[Saved data entries]
____________
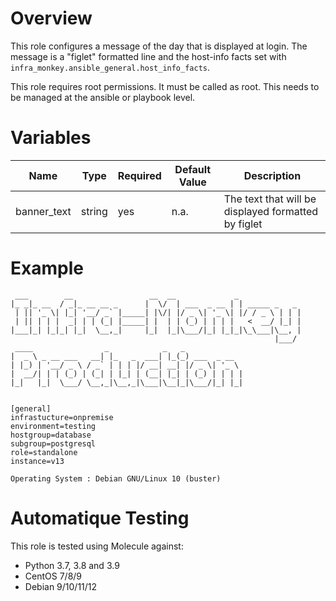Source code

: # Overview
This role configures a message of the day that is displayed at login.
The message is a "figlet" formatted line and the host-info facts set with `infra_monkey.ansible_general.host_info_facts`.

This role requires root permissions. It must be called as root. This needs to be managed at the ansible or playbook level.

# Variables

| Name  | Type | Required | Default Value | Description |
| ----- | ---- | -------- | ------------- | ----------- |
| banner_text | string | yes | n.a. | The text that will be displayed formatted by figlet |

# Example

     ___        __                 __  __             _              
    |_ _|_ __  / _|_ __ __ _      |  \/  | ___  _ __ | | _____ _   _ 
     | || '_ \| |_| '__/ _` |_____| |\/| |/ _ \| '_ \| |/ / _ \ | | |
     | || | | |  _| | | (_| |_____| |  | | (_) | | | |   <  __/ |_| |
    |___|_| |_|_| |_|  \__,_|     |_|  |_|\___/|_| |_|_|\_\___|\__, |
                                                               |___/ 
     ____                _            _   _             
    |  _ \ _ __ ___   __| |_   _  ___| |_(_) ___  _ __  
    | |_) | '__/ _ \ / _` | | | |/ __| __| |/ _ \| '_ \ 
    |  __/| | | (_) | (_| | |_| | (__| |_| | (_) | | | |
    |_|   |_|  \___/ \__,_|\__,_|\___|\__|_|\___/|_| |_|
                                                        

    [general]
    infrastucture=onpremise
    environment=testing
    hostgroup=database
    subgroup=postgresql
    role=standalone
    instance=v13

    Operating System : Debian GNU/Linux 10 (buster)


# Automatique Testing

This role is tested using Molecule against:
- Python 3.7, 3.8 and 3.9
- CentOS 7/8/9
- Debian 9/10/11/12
____________
ASSIGNMENT → Show the lines from the data above that contain the string "Debian".

FINAL ANSWER →
    Operating System : Debian GNU/Linux 10 (buster)
- Debian 9/10/11/12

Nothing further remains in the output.